📑 In This Module
🎯 Learning Objectives
- Understand Map/Reduce architecture
- Implement the four stages: getInputData, map, reduce, summarize
- Leverage distributed processing for massive datasets
- Handle errors with the summarize stage
- Choose between Map/Reduce and Scheduled scripts
1. Map/Reduce Overview
Map/Reduce is the most powerful script type for processing thousands of records. It breaks work into stages that can run in parallel across multiple queues.

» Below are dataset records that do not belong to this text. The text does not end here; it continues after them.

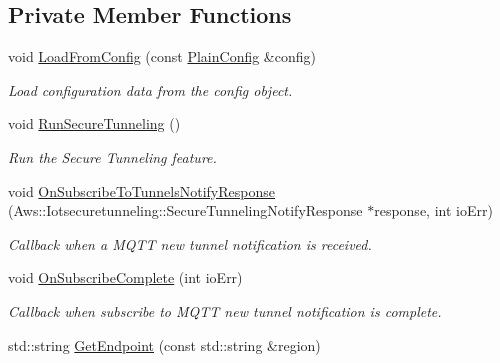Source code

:\subsection*{Private Member Functions}
\begin{DoxyCompactItemize}
\item 
void \hyperlink{class_aws_1_1_iot_1_1_device_client_1_1_secure_tunneling_1_1_secure_tunneling_feature_a72e0cfcb7782c86dc8e7595cac703009}{Load\+From\+Config} (const \hyperlink{struct_aws_1_1_iot_1_1_device_client_1_1_plain_config}{Plain\+Config} \&config)
\begin{DoxyCompactList}\small\item\em Load configuration data from the config object. \end{DoxyCompactList}\item 
\mbox{\label{class_aws_1_1_iot_1_1_device_client_1_1_secure_tunneling_1_1_secure_tunneling_feature_a5c65f96aad2c5018af0633f590d4af0c}} 
void \hyperlink{class_aws_1_1_iot_1_1_device_client_1_1_secure_tunneling_1_1_secure_tunneling_feature_a5c65f96aad2c5018af0633f590d4af0c}{Run\+Secure\+Tunneling} ()
\begin{DoxyCompactList}\small\item\em Run the Secure Tunneling feature. \end{DoxyCompactList}\item 
void \hyperlink{class_aws_1_1_iot_1_1_device_client_1_1_secure_tunneling_1_1_secure_tunneling_feature_ac865de9e5b5a8ae64911d9fcfc83750b}{On\+Subscribe\+To\+Tunnels\+Notify\+Response} (Aws\+::\+Iotsecuretunneling\+::\+Secure\+Tunneling\+Notify\+Response $\ast$response, int io\+Err)
\begin{DoxyCompactList}\small\item\em Callback when a M\+Q\+TT new tunnel notification is received. \end{DoxyCompactList}\item 
void \hyperlink{class_aws_1_1_iot_1_1_device_client_1_1_secure_tunneling_1_1_secure_tunneling_feature_ac883c84d52e745b2e58b039c60416d09}{On\+Subscribe\+Complete} (int io\+Err)
\begin{DoxyCompactList}\small\item\em Callback when subscribe to M\+Q\+TT new tunnel notification is complete. \end{DoxyCompactList}\item 
std\+::string \hyperlink{class_aws_1_1_iot_1_1_device_client_1_1_secure_tunneling_1_1_secure_tunneling_feature_a930dcd5d280ecc9ae591f6f9a8cf3c0a}{Get\+Endpoint} (const std\+::string \&region)

\end{DoxyCompactItemize}
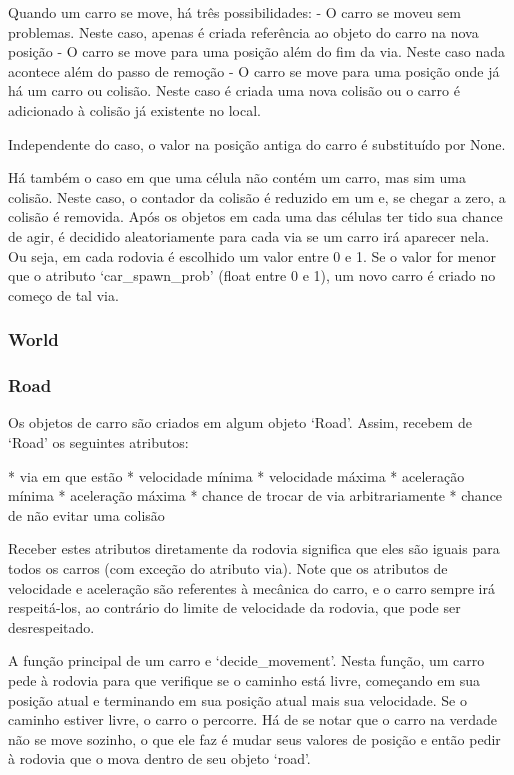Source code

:\documentclass{article}
\begin{document}
    Quando um carro se move, há três possibilidades:
    - O carro se moveu sem problemas. Neste caso, apenas é criada referência ao objeto do carro na nova posição
    - O carro se move para uma posição além do fim da via. Neste caso nada acontece além do passo de remoção
    - O carro se move para uma posição onde já há um carro ou colisão. Neste caso é  criada uma nova colisão ou o
    carro é adicionado à colisão já existente no local.
    
    Independente do caso, o valor na posição antiga do carro é substituído por None.
    
    Há também o caso em que uma célula não contém um carro, mas sim uma colisão. Neste caso, o contador da colisão
    é reduzido em um e, se chegar a zero, a colisão é removida.
    Após os objetos em cada uma das células ter tido sua chance de agir, é decidido aleatoriamente para cada via se
    um carro irá aparecer nela. Ou seja, em cada rodovia é escolhido um valor entre 0 e 1. Se o valor for menor
    que o atributo `car\_spawn\_prob' (float entre 0 e 1), um novo carro é criado no começo de tal via.
    

    \subsubsection{World}

    \subsubsection{Road}
    Os objetos de carro são criados em algum objeto `Road'. Assim, recebem de `Road' os seguintes atributos:

    * via em que estão
    * velocidade mínima
    * velocidade máxima
    * aceleração mínima
    * aceleração máxima
    * chance de trocar de via arbitrariamente
    * chance de não evitar uma colisão

    Receber estes atributos diretamente da rodovia significa que eles são iguais para todos os carros (com
    exceção do atributo via). Note que os atributos de velocidade e aceleração são referentes à mecânica do
    carro, e o carro sempre irá respeitá-los, ao contrário do limite de velocidade da rodovia, que pode ser
    desrespeitado.

    A função principal de um carro e `decide\_movement'. Nesta função, um carro pede à rodovia para que verifique
    se o caminho está livre, começando em sua posição atual e terminando em sua posição atual mais sua velocidade.
    Se o caminho estiver livre, o carro o percorre. Há de se notar que o carro na verdade não se move sozinho, o que
    ele faz é mudar seus valores de posição e então pedir à rodovia que o mova dentro de seu objeto `road'.
\end{document}

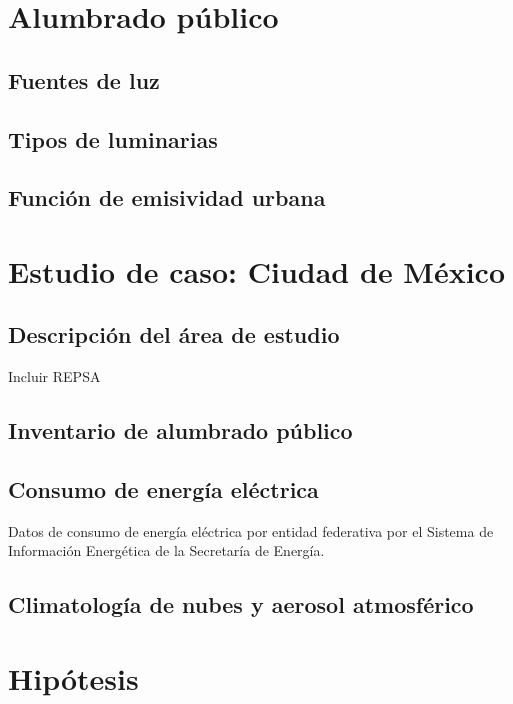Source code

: \section{Alumbrado público}

\subsection{Fuentes de luz}

\subsection{Tipos de luminarias}

\subsection{Función de emisividad urbana}


\section{Estudio de caso: Ciudad de México}

\subsection{Descripción del área de estudio}

Incluir REPSA

\subsection{Inventario de alumbrado público}

\subsection{Consumo de energía eléctrica}

Datos de consumo de energía eléctrica por entidad federativa por el Sistema de Información Energética de la Secretaría de Energía.\\

\subsection{Climatología de nubes y aerosol atmosférico}

\section{Hipótesis}

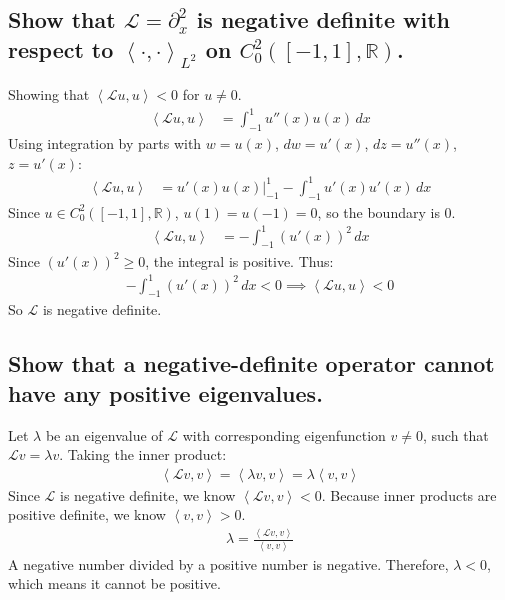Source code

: \documentclass[11pt]{article}
\begin{document}
    \subsection{Show that $\mathcal{L}=\partial_x^2$ is negative definite with respect to $\left<\cdot, \cdot\right>_{L^2}$ on $C_0^2([-1,1],\mathbb{R})$.}
    Showing that $\left<\mathcal{L}u,u\right> < 0$ for $u \neq 0$.
    \begin{align*}
        \left<\mathcal{L}u,u\right> &= \int_{-1}^{1} u''(x)u(x) \,dx
    \end{align*}
    Using integration by parts with $w=u(x)$, $dw=u'(x)$, $dz=u''(x)$, $z=u'(x)$:
    \begin{align*}
        \left<\mathcal{L}u,u\right> &= u'(x)u(x)\Big|_{-1}^{1} - \int_{-1}^{1} u'(x)u'(x) \,dx
    \end{align*}
    Since $u \in C_0^2([-1,1],\mathbb{R})$, $u(1)=u(-1)=0$, so the boundary is 0.
    \begin{align*}
        \left<\mathcal{L}u,u\right> &= - \int_{-1}^{1} (u'(x))^2 \,dx
    \end{align*}
    Since $(u'(x))^2 \ge 0$, the integral is positive.
    Thus:
    \begin{gather*}
        - \int_{-1}^{1} (u'(x))^2 \,dx < 0 \implies \left<\mathcal{L}u,u\right> < 0
    \end{gather*}
    So $\mathcal{L}$ is negative definite.

    \subsection{Show that a negative-definite operator cannot have any positive eigenvalues.}
    Let $\lambda$ be an eigenvalue of $\mathcal{L}$ with corresponding eigenfunction $v \neq 0$, such that $\mathcal{L}v = \lambda v$.
    Taking the inner product:
    \begin{gather*}
        \left<\mathcal{L}v,v\right> = \left<\lambda v,v\right> = \lambda \left<v,v\right>
    \end{gather*}
    Since $\mathcal{L}$ is negative definite, we know $\left<\mathcal{L}v,v\right> < 0$. Because inner products are positive definite, we know $\left<v,v\right> > 0$.
    \begin{gather*}
        \lambda = \frac{\left<\mathcal{L}v,v\right>}{\left<v,v\right>}
    \end{gather*}
    A negative number divided by a positive number is negative.
    Therefore, $\lambda < 0$, which means it cannot be positive.
\end{document}
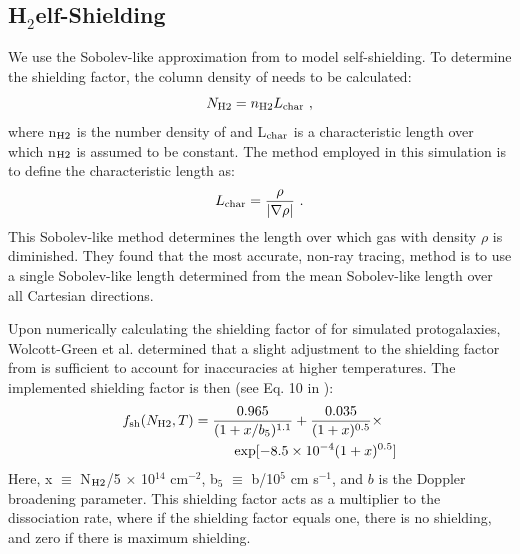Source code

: \documentclass[fleqn,usenatbib]{mnras}
\begin{document}
\subsection{\texorpdfstring{H$_2$} Self-Shielding}
We use the Sobolev-like approximation from \citet{Wolcott11} to model \hh{} self-shielding. To determine the \hh{} shielding factor, the column density of \hh{} needs to be calculated:
\begin{equation} \label{Nh2}
	N_{\rm H2} = n_{\rm H2}L_{\rm char} \ ,
\end{equation}
where n$_{\rm H2}$ is the number density of \hh{} and L$_{\rm char}$ is a characteristic length over which n$_{\rm H2}$ is assumed to be constant. The method employed in this simulation is to define the characteristic length as:
\begin{equation} \label{Lchar}
	L_{\rm char} = \frac{\rho}{|\nabla \rho|} \ . 
\end{equation}
This Sobolev-like method determines the length over which gas with density $\rho$ is diminished. They found that the most accurate, non-ray tracing, method is to use a single Sobolev-like length determined from the mean Sobolev-like length over all Cartesian directions. 

Upon numerically calculating the shielding factor of \hh{} for simulated protogalaxies, Wolcott-Green et al. determined that a slight adjustment to the shielding factor from \citet{Draine96} is sufficient to account for inaccuracies at higher temperatures. The implemented shielding factor is then (see Eq. 10 in \citet{Wolcott11}):
\begin{equation} \label{shield}
	\begin{multlined}
	f_{\rm sh}(N_{\rm H2}, T) = \frac{0.965}{(1+x/b_{5})^{1.1}} + \frac{0.035}{(1+x)^{0.5}}  \times \\ \exp [-8.5 \times 10^{-4} (1+x)^{0.5}]
	\end{multlined}
\end{equation}
Here, x $\equiv$ N$_{\rm H2}$/5 $\times$ 10$^{14}$ cm$^{-2}$, b$_{5}$ $\equiv$ b/10$^{5}$ cm s$^{-1}$, and $b$ is the Doppler broadening parameter. This shielding factor acts as a multiplier to the \hh{} dissociation rate, where if the shielding factor equals one, there is no shielding, and zero if there is maximum shielding.

\end{document}
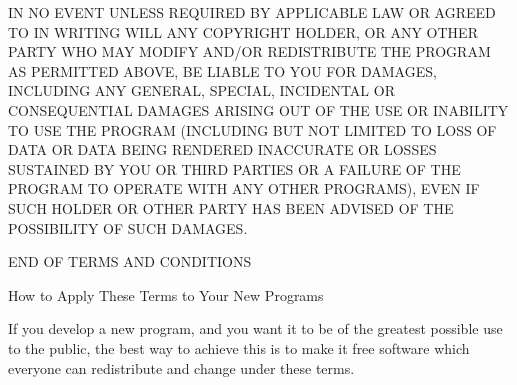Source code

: \begin{DoxyEnumerate}
\item I\-N N\-O E\-V\-E\-N\-T U\-N\-L\-E\-S\-S R\-E\-Q\-U\-I\-R\-E\-D B\-Y A\-P\-P\-L\-I\-C\-A\-B\-L\-E L\-A\-W O\-R A\-G\-R\-E\-E\-D T\-O I\-N W\-R\-I\-T\-I\-N\-G W\-I\-L\-L A\-N\-Y C\-O\-P\-Y\-R\-I\-G\-H\-T H\-O\-L\-D\-E\-R, O\-R A\-N\-Y O\-T\-H\-E\-R P\-A\-R\-T\-Y W\-H\-O M\-A\-Y M\-O\-D\-I\-F\-Y A\-N\-D/\-O\-R R\-E\-D\-I\-S\-T\-R\-I\-B\-U\-T\-E T\-H\-E P\-R\-O\-G\-R\-A\-M A\-S P\-E\-R\-M\-I\-T\-T\-E\-D A\-B\-O\-V\-E, B\-E L\-I\-A\-B\-L\-E T\-O Y\-O\-U F\-O\-R D\-A\-M\-A\-G\-E\-S, I\-N\-C\-L\-U\-D\-I\-N\-G A\-N\-Y G\-E\-N\-E\-R\-A\-L, S\-P\-E\-C\-I\-A\-L, I\-N\-C\-I\-D\-E\-N\-T\-A\-L O\-R C\-O\-N\-S\-E\-Q\-U\-E\-N\-T\-I\-A\-L D\-A\-M\-A\-G\-E\-S A\-R\-I\-S\-I\-N\-G O\-U\-T O\-F T\-H\-E U\-S\-E O\-R I\-N\-A\-B\-I\-L\-I\-T\-Y T\-O U\-S\-E T\-H\-E P\-R\-O\-G\-R\-A\-M (I\-N\-C\-L\-U\-D\-I\-N\-G B\-U\-T N\-O\-T L\-I\-M\-I\-T\-E\-D T\-O L\-O\-S\-S O\-F D\-A\-T\-A O\-R D\-A\-T\-A B\-E\-I\-N\-G R\-E\-N\-D\-E\-R\-E\-D I\-N\-A\-C\-C\-U\-R\-A\-T\-E O\-R L\-O\-S\-S\-E\-S S\-U\-S\-T\-A\-I\-N\-E\-D B\-Y Y\-O\-U O\-R T\-H\-I\-R\-D P\-A\-R\-T\-I\-E\-S O\-R A F\-A\-I\-L\-U\-R\-E O\-F T\-H\-E P\-R\-O\-G\-R\-A\-M T\-O O\-P\-E\-R\-A\-T\-E W\-I\-T\-H A\-N\-Y O\-T\-H\-E\-R P\-R\-O\-G\-R\-A\-M\-S), E\-V\-E\-N I\-F S\-U\-C\-H H\-O\-L\-D\-E\-R O\-R O\-T\-H\-E\-R P\-A\-R\-T\-Y H\-A\-S B\-E\-E\-N A\-D\-V\-I\-S\-E\-D O\-F T\-H\-E P\-O\-S\-S\-I\-B\-I\-L\-I\-T\-Y O\-F S\-U\-C\-H D\-A\-M\-A\-G\-E\-S. \begin{DoxyVerb}                 END OF TERMS AND CONDITIONS

        How to Apply These Terms to Your New Programs
\end{DoxyVerb}

\end{DoxyEnumerate}

If you develop a new program, and you want it to be of the greatest possible use to the public, the best way to achieve this is to make it free software which everyone can redistribute and change under these terms.

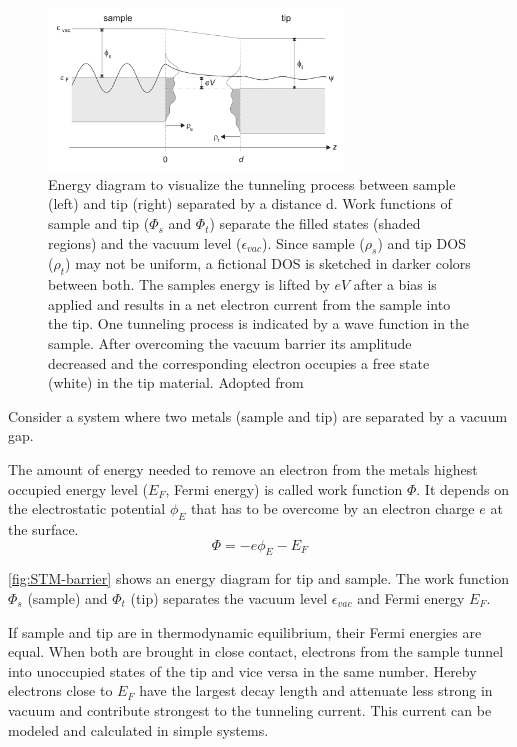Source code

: \begin{figure}[]\centering
	\includegraphics[width=0.7\textwidth]{./images/tunnel-barrier}
	\caption{Energy diagram to visualize the tunneling process between sample (left) and tip (right) separated by a distance d. Work functions of sample and tip ($\Phi_s$ and $\Phi_t$) separate the filled states (shaded regions) and the vacuum level ($\epsilon_{vac}$). Since sample ($\rho_s$) and tip DOS ($\rho_t$) may not be uniform, a fictional DOS is sketched in darker colors between both. The samples energy is lifted by $eV$ after a bias is applied and results in a net electron current from the sample into the tip. One tunneling process is indicated by a wave function in the sample. After overcoming the vacuum barrier its amplitude decreased and the corresponding electron occupies a free state (white) in the tip material.  Adopted from \cite{diss-schunack}}
	\label{fig:STM-barrier}
\end{figure}

Consider a system where two metals (sample and tip) are separated by a vacuum gap. 

The amount of energy needed to remove an electron from the metals highest occupied energy level ($E_F$, Fermi energy) is called work function $\Phi$. It depends on the electrostatic potential $\phi_E$ that has to be overcome by an electron charge $e$ at the surface.
$$ \Phi = -e \phi_E - E_F $$

\autoref{fig:STM-barrier} shows an energy diagram for tip and sample. The work function $\Phi_s$ (sample) and $\Phi_t$ (tip) separates the vacuum level $\epsilon_{vac}$ and Fermi energy $E_F$.

If sample and tip are in thermodynamic equilibrium, their Fermi energies are equal.
When both are brought in close contact, electrons from the sample tunnel into unoccupied states of the tip and vice versa in the same number. Hereby electrons close to $E_F$ have the largest decay length and attenuate less strong in vacuum and contribute strongest to the tunneling current. This current can be modeled and calculated in simple systems.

- Automatic Governance - System handles checkpoints
- Distributed Processing - Uses all available queues
- Built-in Error Handling - Errors don't stop the whole script
- Yield Control - Can pause to let other scripts run
2. The Four Stages
getInputData → map → reduce → summarize
↓ ↓ ↓ ↓
Get data Process Aggregate Report
to work each by key results
with record
Stage 1: getInputData
Returns the data to process. Can return a search, array, or object.
function getInputData() {
// Return a search - most common
return search.create({
type: search.Type.CUSTOMER,
filters: [['email', 'isnotempty', '']],
columns: ['entityid', 'email']
});
// Or return an array
// return [1, 2, 3, 4, 5];
// Or return an object
// return { key1: 'value1', key2: 'value2' };
}
Stage 2: map
Called once per input. Process individual items here.
function map(context) {
// context.key = index or key
// context.value = the data (JSON string if from search)
var data = JSON.parse(context.value);
var customerId = data.id;
var email = data.values.email;
// Do processing...
// Optionally write to reduce stage
context.write({
key: 'processed',
value: customerId
});
}
Stage 3: reduce
Groups values by key from map stage. Use for aggregations.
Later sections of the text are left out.